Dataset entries
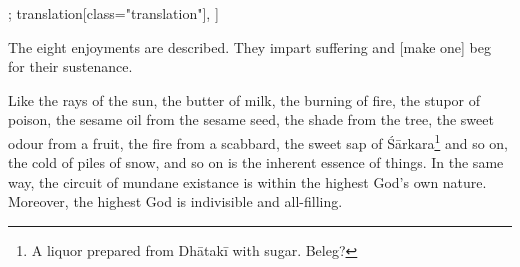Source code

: \begin{alignment}[
  texts=edition[class="edition"];
  translation[class="translation"],
]
\begin{translation}
\begin{tlate}[p22_04]
  The eight enjoyments are described. They impart suffering and [make one] beg for their sustenance.\\
    \end{tlate}
    \begin{tlate}[p22_05]
  Like the rays of the sun, the butter of milk, the burning of fire, the stupor of poison, the sesame oil from the sesame seed, 
  the shade from the tree, the sweet odour from a fruit, the fire from a scabbard,
   the sweet sap of Śārkara\footnote{A liquor prepared from Dhātakī with sugar. Beleg?} 
   and so on, the cold of piles of snow, and so on is the inherent essence of things.
   In the same way, the circuit of mundane existance is within the highest God's own nature. 
   Moreover, the highest God is indivisible and all-filling.
  \label{endsvabhava}
   \flushpage 
  \end{tlate}
\end{translation}
\end{alignment}
\pagebreak %
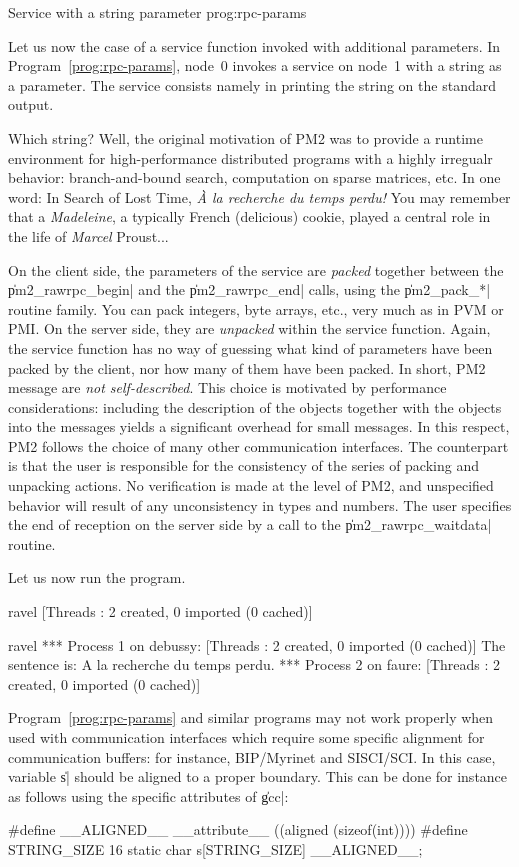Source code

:  {Service with a string
  parameter} {prog:rpc-params}

Let us now the case of a service function invoked with additional
parameters. In Program~\ref{prog:rpc-params}, node~0 invokes a service
on node~1 with a string as a parameter. The service consists namely in
printing the string on the standard output.
  
Which string? Well, the original motivation of PM2 was to provide a
runtime environment for high-performance distributed programs with a
highly irregualr behavior: branch-and-bound search, computation on
sparse matrices, etc. In one word: In Search of Lost Time, \emph{\`A
  la recherche du temps perdu!} You may remember that a
\emph{Madeleine}, a typically French (delicious) cookie, played a
central role in the life of \emph{Marcel} Proust...
  
On the client side, the parameters of the service are \emph{packed}
together between the \|pm2_rawrpc_begin| and the \|pm2_rawrpc_end|
calls, using the \|pm2_pack_*| routine family. You can pack integers,
byte arrays, etc., very much as in PVM or PMI.  On the server side,
they are \emph{unpacked} within the service function.  Again, the
service function has no way of guessing what kind of parameters have
been packed by the client, nor how many of them have been packed. In
short, PM2 message are \emph{not self-described}.  This choice is
motivated by performance considerations: including the description of
the objects together with the objects into the messages yields a
significant overhead for small messages. In this respect, PM2 follows
the choice of many other communication interfaces. The counterpart is
that the user is responsible for the consistency of the series of
packing and unpacking actions. No verification is made at the level of
PM2, and unspecified behavior will result of any unconsistency in
types and numbers. The user specifies the end of reception on the
server side by a call to the \|pm2_rawrpc_waitdata| routine.

Let us now run the program.
\begin{shell}
ravel%
[Threads : 2 created, 0 imported (0 cached)]

ravel%
*** Process 1 on debussy:
[Threads : 2 created, 0 imported (0 cached)]
The sentence is: A la recherche du temps perdu.
*** Process 2 on faure:
[Threads : 2 created, 0 imported (0 cached)]
\end{shell}

\begin{warning}
  Program~\ref{prog:rpc-params} and similar programs may not work
  properly when used with communication interfaces which require some
  specific alignment for communication buffers: for instance,
  BIP/Myrinet and SISCI/SCI. In this case, variable \|s| should
  be aligned to a proper boundary. This can be done for instance as
  follows using the specific attributes of \|gcc|:
\begin{program}
#define __ALIGNED__ __attribute__ ((aligned (sizeof(int))))
#define STRING_SIZE  16
static char s[STRING_SIZE] __ALIGNED__;
\end{program}
\end{warning}

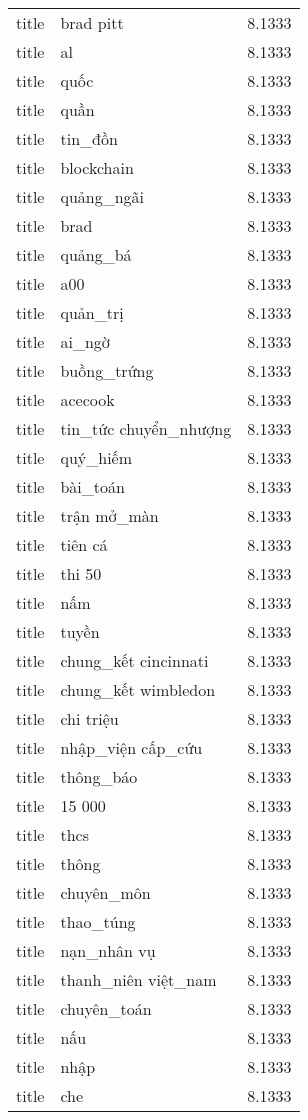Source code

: \documentclass{article}
\begin{document}
\begin{tabular}{lll}
title & brad pitt & 8.1333\\
title & al & 8.1333\\
title & quốc & 8.1333\\
title & quần & 8.1333\\
title & tin\_đồn & 8.1333\\
title & blockchain & 8.1333\\
title & quảng\_ngãi & 8.1333\\
title & brad & 8.1333\\
title & quảng\_bá & 8.1333\\
title & a00 & 8.1333\\
title & quản\_trị & 8.1333\\
title & ai\_ngờ & 8.1333\\
title & buồng\_trứng & 8.1333\\
title & acecook & 8.1333\\
title & tin\_tức chuyển\_nhượng & 8.1333\\
title & quý\_hiếm & 8.1333\\
title & bài\_toán & 8.1333\\
title & trận mở\_màn & 8.1333\\
title & tiên cá & 8.1333\\
title & thi 50 & 8.1333\\
title & nấm & 8.1333\\
title & tuyền & 8.1333\\
title & chung\_kết cincinnati & 8.1333\\
title & chung\_kết wimbledon & 8.1333\\
title & chi triệu & 8.1333\\
title & nhập\_viện cấp\_cứu & 8.1333\\
title & thông\_báo & 8.1333\\
title & 15 000 & 8.1333\\
title & thcs & 8.1333\\
title & thông & 8.1333\\
title & chuyên\_môn & 8.1333\\
title & thao\_túng & 8.1333\\
title & nạn\_nhân vụ & 8.1333\\
title & thanh\_niên việt\_nam & 8.1333\\
title & chuyên\_toán & 8.1333\\
title & nấu & 8.1333\\
title & nhập & 8.1333\\
title & che & 8.1333\\

\end{tabular}
\end{document}
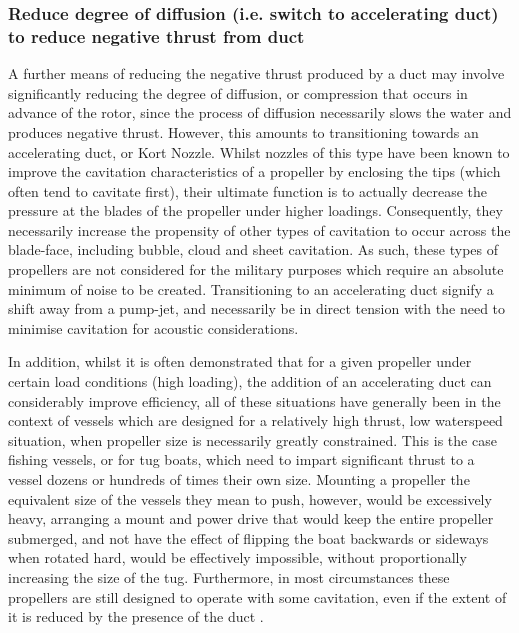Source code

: \documentclass{article}\usepackage[]{graphicx}\usepackage[]{color}
\begin{document}
\subsubsection{Reduce degree of diffusion (i.e. switch to accelerating duct) to reduce negative thrust from duct}
A further means of reducing the negative thrust produced by a duct may involve significantly reducing the degree of diffusion, or compression that occurs in advance of the rotor, since the process of diffusion necessarily slows the water and produces negative thrust.  However, this amounts to transitioning towards an accelerating duct, or Kort Nozzle. Whilst nozzles of this type have been known to improve the cavitation characteristics of a propeller by enclosing the tips (which often tend to cavitate first), their ultimate function is to actually decrease the pressure at the blades of the propeller under higher loadings.  Consequently, they necessarily increase the propensity of other types of cavitation to occur across the blade-face, including bubble, cloud and sheet cavitation. As such, these types of propellers are not considered for the military purposes which require an absolute minimum of noise to be created.  Transitioning to an accelerating duct signify a shift away from a pump-jet, and necessarily be in direct tension with the need to minimise cavitation for acoustic considerations.

In addition, whilst it is often demonstrated that for a given propeller under certain load conditions (high loading), the addition of an accelerating duct can considerably improve efficiency, all of these situations have generally been in the context of vessels which are designed for a relatively high thrust, low waterspeed situation, when propeller size is necessarily greatly constrained.  This is the case fishing vessels, or for tug boats, which need to impart significant thrust to a vessel dozens or hundreds of times their own size.  Mounting a propeller the equivalent size of the vessels they mean to push, however, would be excessively heavy, arranging a mount and power drive that would keep the entire propeller submerged, and not have the effect of flipping the boat backwards or sideways when rotated hard, would be effectively impossible, without proportionally increasing the size of the tug. Furthermore, in most circumstances these propellers are still designed to operate with some cavitation, even if the extent of it is reduced by the presence of the duct \parencite{haimov2010}.
\end{document}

◆ **ACTIVITY**:
The result should be an exact repetition of all the records. Drop the pictures.

◆ **ANSWER BELOW**:
Source code

: \begin{alignment}[
  texts=edition[class="edition"];
  translation[class="translation"],
]
\begin{translation}
\begin{tlate}[p22_04]
  The eight enjoyments are described. They impart suffering and [make one] beg for their sustenance.\\
    \end{tlate}
    \begin{tlate}[p22_05]
  Like the rays of the sun, the butter of milk, the burning of fire, the stupor of poison, the sesame oil from the sesame seed, 
  the shade from the tree, the sweet odour from a fruit, the fire from a scabbard,
   the sweet sap of Śārkara\footnote{A liquor prepared from Dhātakī with sugar. Beleg?} 
   and so on, the cold of piles of snow, and so on is the inherent essence of things.
   In the same way, the circuit of mundane existance is within the highest God's own nature. 
   Moreover, the highest God is indivisible and all-filling.
  \label{endsvabhava}
   \flushpage 
  \end{tlate}
\end{translation}
\end{alignment}
\pagebreak %
Source code

:  {Service with a string
  parameter} {prog:rpc-params}

Let us now the case of a service function invoked with additional
parameters. In Program~\ref{prog:rpc-params}, node~0 invokes a service
on node~1 with a string as a parameter. The service consists namely in
printing the string on the standard output.
  
Which string? Well, the original motivation of PM2 was to provide a
runtime environment for high-performance distributed programs with a
highly irregualr behavior: branch-and-bound search, computation on
sparse matrices, etc. In one word: In Search of Lost Time, \emph{\`A
  la recherche du temps perdu!} You may remember that a
\emph{Madeleine}, a typically French (delicious) cookie, played a
central role in the life of \emph{Marcel} Proust...
  
On the client side, the parameters of the service are \emph{packed}
together between the \|pm2_rawrpc_begin| and the \|pm2_rawrpc_end|
calls, using the \|pm2_pack_*| routine family. You can pack integers,
byte arrays, etc., very much as in PVM or PMI.  On the server side,
they are \emph{unpacked} within the service function.  Again, the
service function has no way of guessing what kind of parameters have
been packed by the client, nor how many of them have been packed. In
short, PM2 message are \emph{not self-described}.  This choice is
motivated by performance considerations: including the description of
the objects together with the objects into the messages yields a
significant overhead for small messages. In this respect, PM2 follows
the choice of many other communication interfaces. The counterpart is
that the user is responsible for the consistency of the series of
packing and unpacking actions. No verification is made at the level of
PM2, and unspecified behavior will result of any unconsistency in
types and numbers. The user specifies the end of reception on the
server side by a call to the \|pm2_rawrpc_waitdata| routine.

Let us now run the program.
\begin{shell}
ravel%
[Threads : 2 created, 0 imported (0 cached)]

ravel%
*** Process 1 on debussy:
[Threads : 2 created, 0 imported (0 cached)]
The sentence is: A la recherche du temps perdu.
*** Process 2 on faure:
[Threads : 2 created, 0 imported (0 cached)]
\end{shell}

\begin{warning}
  Program~\ref{prog:rpc-params} and similar programs may not work
  properly when used with communication interfaces which require some
  specific alignment for communication buffers: for instance,
  BIP/Myrinet and SISCI/SCI. In this case, variable \|s| should
  be aligned to a proper boundary. This can be done for instance as
  follows using the specific attributes of \|gcc|:
\begin{program}
#define __ALIGNED__ __attribute__ ((aligned (sizeof(int))))
#define STRING_SIZE  16
static char s[STRING_SIZE] __ALIGNED__;
\end{program}
\end{warning}

Source code

: \documentclass{article}
\begin{document}
\begin{tabular}{lll}
title & brad pitt & 8.1333\\
title & al & 8.1333\\
title & quốc & 8.1333\\
title & quần & 8.1333\\
title & tin\_đồn & 8.1333\\
title & blockchain & 8.1333\\
title & quảng\_ngãi & 8.1333\\
title & brad & 8.1333\\
title & quảng\_bá & 8.1333\\
title & a00 & 8.1333\\
title & quản\_trị & 8.1333\\
title & ai\_ngờ & 8.1333\\
title & buồng\_trứng & 8.1333\\
title & acecook & 8.1333\\
title & tin\_tức chuyển\_nhượng & 8.1333\\
title & quý\_hiếm & 8.1333\\
title & bài\_toán & 8.1333\\
title & trận mở\_màn & 8.1333\\
title & tiên cá & 8.1333\\
title & thi 50 & 8.1333\\
title & nấm & 8.1333\\
title & tuyền & 8.1333\\
title & chung\_kết cincinnati & 8.1333\\
title & chung\_kết wimbledon & 8.1333\\
title & chi triệu & 8.1333\\
title & nhập\_viện cấp\_cứu & 8.1333\\
title & thông\_báo & 8.1333\\
title & 15 000 & 8.1333\\
title & thcs & 8.1333\\
title & thông & 8.1333\\
title & chuyên\_môn & 8.1333\\
title & thao\_túng & 8.1333\\
title & nạn\_nhân vụ & 8.1333\\
title & thanh\_niên việt\_nam & 8.1333\\
title & chuyên\_toán & 8.1333\\
title & nấu & 8.1333\\
title & nhập & 8.1333\\
title & che & 8.1333\\

\end{tabular}
\end{document}
Source code

: \documentclass{article}\usepackage[]{graphicx}\usepackage[]{color}
\begin{document}
\subsubsection{Reduce degree of diffusion (i.e. switch to accelerating duct) to reduce negative thrust from duct}
A further means of reducing the negative thrust produced by a duct may involve significantly reducing the degree of diffusion, or compression that occurs in advance of the rotor, since the process of diffusion necessarily slows the water and produces negative thrust.  However, this amounts to transitioning towards an accelerating duct, or Kort Nozzle. Whilst nozzles of this type have been known to improve the cavitation characteristics of a propeller by enclosing the tips (which often tend to cavitate first), their ultimate function is to actually decrease the pressure at the blades of the propeller under higher loadings.  Consequently, they necessarily increase the propensity of other types of cavitation to occur across the blade-face, including bubble, cloud and sheet cavitation. As such, these types of propellers are not considered for the military purposes which require an absolute minimum of noise to be created.  Transitioning to an accelerating duct signify a shift away from a pump-jet, and necessarily be in direct tension with the need to minimise cavitation for acoustic considerations.

In addition, whilst it is often demonstrated that for a given propeller under certain load conditions (high loading), the addition of an accelerating duct can considerably improve efficiency, all of these situations have generally been in the context of vessels which are designed for a relatively high thrust, low waterspeed situation, when propeller size is necessarily greatly constrained.  This is the case fishing vessels, or for tug boats, which need to impart significant thrust to a vessel dozens or hundreds of times their own size.  Mounting a propeller the equivalent size of the vessels they mean to push, however, would be excessively heavy, arranging a mount and power drive that would keep the entire propeller submerged, and not have the effect of flipping the boat backwards or sideways when rotated hard, would be effectively impossible, without proportionally increasing the size of the tug. Furthermore, in most circumstances these propellers are still designed to operate with some cavitation, even if the extent of it is reduced by the presence of the duct \parencite{haimov2010}.
\end{document}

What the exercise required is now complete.